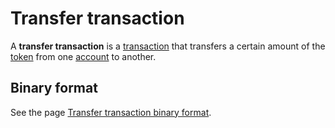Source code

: # Transfer transaction

A **transfer transaction** is a [transaction](/en/blockchain/transaction/) that transfers a certain amount of the [token](/en/blockchain/token/) from one [account](/en/blockchain/account/) to another.

## Binary format

See the page [Transfer transaction binary format](/en/blockchain/binary-format/transaction-binary-format/transfer-transaction-binary-format).
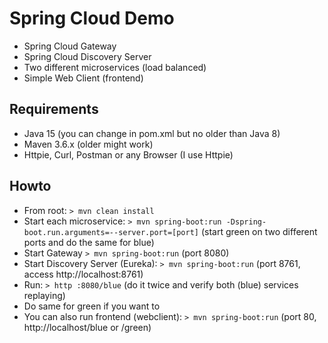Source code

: # Spring Cloud Demo

* Spring Cloud Gateway
* Spring Cloud Discovery Server
* Two different microservices (load balanced)
* Simple Web Client (frontend)

## Requirements
* Java 15 (you can change in pom.xml but no older than Java 8)
* Maven 3.6.x (older might work) 
* Httpie, Curl, Postman or any Browser (I use Httpie)

## Howto
* From root: `> mvn clean install`
* Start each microservice: `> mvn spring-boot:run -Dspring-boot.run.arguments=--server.port=[port]` (start green on two different ports and do the same for blue)
* Start Gateway `> mvn spring-boot:run` (port 8080)
* Start Discovery Server (Eureka): `> mvn spring-boot:run` (port 8761, access http://localhost:8761)
* Run: `> http :8080/blue` (do it twice and verify both (blue) services replaying)
* Do same for green if you want to
* You can also run frontend (webclient): `> mvn spring-boot:run` (port 80, http://localhost/blue or /green) 
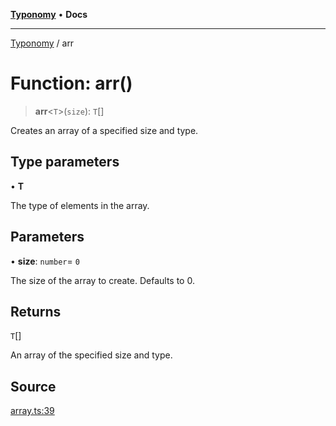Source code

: [**Typonomy**](../README.md) • **Docs**

***

[Typonomy](../globals.md) / arr

# Function: arr()

> **arr**\<`T`\>(`size`): `T`[]

Creates an array of a specified size and type.

## Type parameters

• **T**

The type of elements in the array.

## Parameters

• **size**: `number`= `0`

The size of the array to create. Defaults to 0.

## Returns

`T`[]

An array of the specified size and type.

## Source

[array.ts:39](https://github.com/softcraft-development/typonomy/blob/289df70d83b2b1e3049cb23856e86e275cb8aa8a/src/array.ts#L39)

■ **WORK TASK**
All of the records need repeating exactly, except for the pictures.

■ **SOLUTION TO THIS TASK**
Source code

: # Transfer transaction

A **transfer transaction** is a [transaction](/en/blockchain/transaction/) that transfers a certain amount of the [token](/en/blockchain/token/) from one [account](/en/blockchain/account/) to another.

## Binary format

See the page [Transfer transaction binary format](/en/blockchain/binary-format/transaction-binary-format/transfer-transaction-binary-format).
Source code

: # Spring Cloud Demo

* Spring Cloud Gateway
* Spring Cloud Discovery Server
* Two different microservices (load balanced)
* Simple Web Client (frontend)

## Requirements
* Java 15 (you can change in pom.xml but no older than Java 8)
* Maven 3.6.x (older might work) 
* Httpie, Curl, Postman or any Browser (I use Httpie)

## Howto
* From root: `> mvn clean install`
* Start each microservice: `> mvn spring-boot:run -Dspring-boot.run.arguments=--server.port=[port]` (start green on two different ports and do the same for blue)
* Start Gateway `> mvn spring-boot:run` (port 8080)
* Start Discovery Server (Eureka): `> mvn spring-boot:run` (port 8761, access http://localhost:8761)
* Run: `> http :8080/blue` (do it twice and verify both (blue) services replaying)
* Do same for green if you want to
* You can also run frontend (webclient): `> mvn spring-boot:run` (port 80, http://localhost/blue or /green) 
Source code

: [**Typonomy**](../README.md) • **Docs**

***

[Typonomy](../globals.md) / arr

# Function: arr()

> **arr**\<`T`\>(`size`): `T`[]

Creates an array of a specified size and type.

## Type parameters

• **T**

The type of elements in the array.

## Parameters

• **size**: `number`= `0`

The size of the array to create. Defaults to 0.

## Returns

`T`[]

An array of the specified size and type.

## Source

[array.ts:39](https://github.com/softcraft-development/typonomy/blob/289df70d83b2b1e3049cb23856e86e275cb8aa8a/src/array.ts#L39)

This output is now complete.